# Sundays Dinner



## LarryWolfe (May 21, 2005)

Just trimmed my 11.9lb brisket, coated with worchestershire sauce and generously rubbed it down with Wolfe Rub.  Gonna put it on around 3am tomorrow morning.  Here's a few pic's to hold us over until tomorrow.


----------



## Captain Morgan (May 21, 2005)

I'm thinking about doing this next weekend, so this is great for me.  I've only done two (not counting the corned beef brisket..that's another story).
Brisket in the Carolina's is virtually unheard of, so I've never tasted the real deal.

Anyway, mine came out like pot roast, and while it wasn't bad, I couldn't see what all the fuss is about.  Then I found out a properly cooked brisket tastes like steak!

  So I'm ready to try again, now armed with a couple of years more knowledge.

  So tell me if I annoy you, but I've got a bunch of questions.  

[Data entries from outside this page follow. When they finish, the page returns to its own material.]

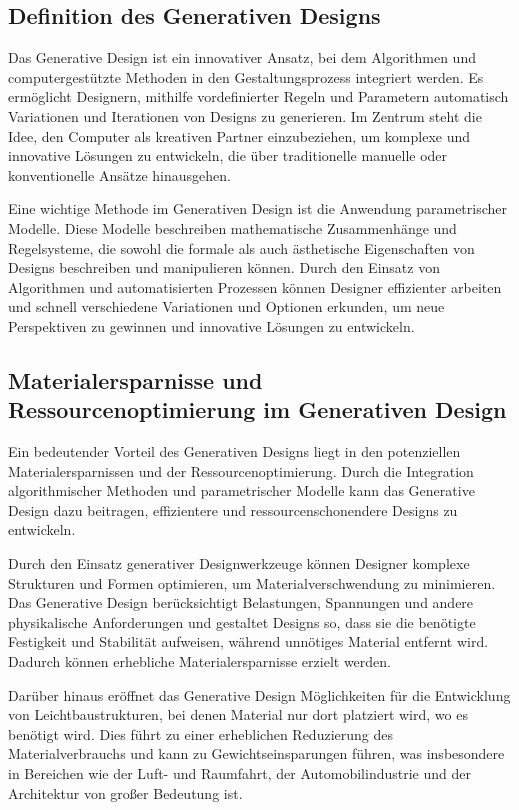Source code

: \subsection*{Definition des Generativen Designs}
Das Generative Design ist ein innovativer Ansatz, bei dem Algorithmen und computergestützte Methoden in den Gestaltungsprozess integriert werden. Es ermöglicht Designern, mithilfe vordefinierter Regeln und Parametern automatisch Variationen und Iterationen von Designs zu generieren. Im Zentrum steht die Idee, den Computer als kreativen Partner einzubeziehen, um komplexe und innovative Lösungen zu entwickeln, die über traditionelle manuelle oder konventionelle Ansätze hinausgehen.

Eine wichtige Methode im Generativen Design ist die Anwendung parametrischer Modelle. Diese Modelle beschreiben mathematische Zusammenhänge und Regelsysteme, die sowohl die formale als auch ästhetische Eigenschaften von Designs beschreiben und manipulieren können. Durch den Einsatz von Algorithmen und automatisierten Prozessen können Designer effizienter arbeiten und schnell verschiedene Variationen und Optionen erkunden, um neue Perspektiven zu gewinnen und innovative Lösungen zu entwickeln.

\subsection*{Materialersparnisse und Ressourcenoptimierung im Generativen Design}
Ein bedeutender Vorteil des Generativen Designs liegt in den potenziellen Materialersparnissen und der Ressourcenoptimierung. Durch die Integration algorithmischer Methoden und parametrischer Modelle kann das Generative Design dazu beitragen, effizientere und ressourcenschonendere Designs zu entwickeln.

Durch den Einsatz generativer Designwerkzeuge können Designer komplexe Strukturen und Formen optimieren, um Materialverschwendung zu minimieren. Das Generative Design berücksichtigt Belastungen, Spannungen und andere physikalische Anforderungen und gestaltet Designs so, dass sie die benötigte Festigkeit und Stabilität aufweisen, während unnötiges Material entfernt wird. Dadurch können erhebliche Materialersparnisse erzielt werden.

Darüber hinaus eröffnet das Generative Design Möglichkeiten für die Entwicklung von Leichtbaustrukturen, bei denen Material nur dort platziert wird, wo es benötigt wird. Dies führt zu einer erheblichen Reduzierung des Materialverbrauchs und kann zu Gewichtseinsparungen führen, was insbesondere in Bereichen wie der Luft- und Raumfahrt, der Automobilindustrie und der Architektur von großer Bedeutung ist.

First, is that a flat or a point?  What's a packer?  Victor? Vector?


----------



## Nick Prochilo (May 21, 2005)

Looking good Larry! I'm doing those chicken skewers tomorrow for dinner along with some pork chops. Got the rub today and I'm gonna use some on the pork chops tomorrow. Thanks


----------



## LarryWolfe (May 21, 2005)

Captain Morgan said:
			
		

> I'm thinking about doing this next weekend, so this is great for me.  I've only done two (not counting the corned beef brisket..that's another story).
> Brisket in the Carolina's is virtually unheard of, so I've never tasted the real deal.
> 
> Anyway, mine came out like pot roast, and while it wasn't bad, I couldn't see what all the fuss is about.  Then I found out a properly cooked brisket tastes like steak!
> ...



Cappy,
        It's a whole brisket, aka, packer = point and flat.  I don't buy the flats very often, cause they are overly trimmed around here.  When you say it came out like a "pot roast" my first thought is you foiled either too early or too long, or both.  The last brisket I did was the first one I've ever foiled and was very happy with the results.  However it only cooked in the foil for about an hour and a half.  Any longer than that (IMO) the meat will start to braise and your finished product will be "pot roast".  I am far from a brisket expert but I'll try to answer any questions you may have as best I can from my experiences!.


----------



## LarryWolfe (May 22, 2005)

I got the brisket on the cooker at 3:45am.  It's 4:30am right now, pit temps 218*, meat temps at 48*.


----------



## Woodman1 (May 22, 2005)

It's called a packer cause you've really got to "pack" it in there! :!:


----------



## LarryWolfe (May 22, 2005)

Woodman said:
			
		

> It's called a packer cause you've really got to "pack" it in there! :!:



You gotta point Woody as far as us WSMer's are concerned.  I just checked it, it's already shrunk t fit!!


----------



## Captain Morgan (May 22, 2005)

rock on Larry!  Did you get any sleep between then and now?


----------



## LarryWolfe (May 22, 2005)

Captain Morgan said:
			
		

> rock on Larry!  Did you get any sleep between then and now?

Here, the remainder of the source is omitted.